Sta destando clamore la scelta di Michele Santoro di acquistare e mandare in onda l’ormai famoso documentario andato in onda sulla Bbc lo scorso autunno che racconta lo scandalo dei preti pedofili.

Nel documentario si raccontano alcuni casi di pedofilia che coinvolgono preti negli Stati Uniti, in Irlanda e in Brasile, mostrando il ruolo avuto dall’allora cardinale Joseph Ratzinger; nello specifico si parla di un documento in cui si prescrive il divieto di testimoniare in tribunali civili, pena la scomunica, per reati di abusi sessuali nei quali sono coinvolti religiosi.

A protestare contro Santoro è stato in primis il presidente della commissione di Vigilanza, Mario Landolfi (An), che appreso che “la direzione generale si accingerebbe a esaminare la proposta d’acquisto” del documentario, auspica che il direttore generale dell’azienda, Claudio Cappon, “non aderisca alla richiesta” del giornalista ed “eviti di trasformare il servizio pubblico radiotelevisivo in un plotone mediatico di esecuzione pronto a fare fuoco sulla Chiesa e sul Papa”.

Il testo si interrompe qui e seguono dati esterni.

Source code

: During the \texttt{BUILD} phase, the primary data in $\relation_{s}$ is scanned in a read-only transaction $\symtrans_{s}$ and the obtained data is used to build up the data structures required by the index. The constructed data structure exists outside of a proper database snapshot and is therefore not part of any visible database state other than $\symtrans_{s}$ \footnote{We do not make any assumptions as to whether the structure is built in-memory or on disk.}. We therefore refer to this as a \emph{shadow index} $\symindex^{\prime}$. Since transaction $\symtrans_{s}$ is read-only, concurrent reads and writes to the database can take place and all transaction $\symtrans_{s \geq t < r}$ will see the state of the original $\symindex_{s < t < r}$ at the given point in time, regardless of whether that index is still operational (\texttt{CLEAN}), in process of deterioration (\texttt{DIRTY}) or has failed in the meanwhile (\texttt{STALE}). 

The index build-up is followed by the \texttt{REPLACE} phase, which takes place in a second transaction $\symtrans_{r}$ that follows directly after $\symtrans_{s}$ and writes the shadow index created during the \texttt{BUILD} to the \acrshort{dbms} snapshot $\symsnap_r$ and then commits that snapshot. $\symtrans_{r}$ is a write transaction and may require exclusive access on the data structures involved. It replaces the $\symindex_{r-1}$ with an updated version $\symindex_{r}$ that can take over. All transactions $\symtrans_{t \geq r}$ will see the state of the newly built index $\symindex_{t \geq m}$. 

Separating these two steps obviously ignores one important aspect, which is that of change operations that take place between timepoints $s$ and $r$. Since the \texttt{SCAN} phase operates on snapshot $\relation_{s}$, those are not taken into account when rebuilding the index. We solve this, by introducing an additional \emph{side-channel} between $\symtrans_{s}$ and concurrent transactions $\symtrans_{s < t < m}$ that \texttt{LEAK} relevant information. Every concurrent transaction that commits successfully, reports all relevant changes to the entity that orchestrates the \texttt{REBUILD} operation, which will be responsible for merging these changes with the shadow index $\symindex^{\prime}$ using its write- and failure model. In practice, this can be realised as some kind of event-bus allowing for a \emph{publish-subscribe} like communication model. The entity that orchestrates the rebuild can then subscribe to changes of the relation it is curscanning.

Interessante la reazione di Sandro Curzi, consigliere Rai, che non ha dato giudizi sul documentario “perché non l’ho visto ma della Bbc mi fido molto: siamo un Paese strano, si loda sempre la Bbc e se ne fa un esempio per la Rai poi, appena si dice che Santoro vorrebbe usare questa inchiesta, le polemiche scoppiano in anticipo”.
Intanto Michele Santoro ha fatto sapere che “gli ok di prammatica per questo tipo di acquisto ci sono tutti e, dal mio punto di vista, non c’è nulla che possa impedirlo”; ciò perchè il giornalista, direttore e responsabile editoriale della trasmissione può acquistare prodotti autonomamente solo a seguito di una procedura burocratica formale.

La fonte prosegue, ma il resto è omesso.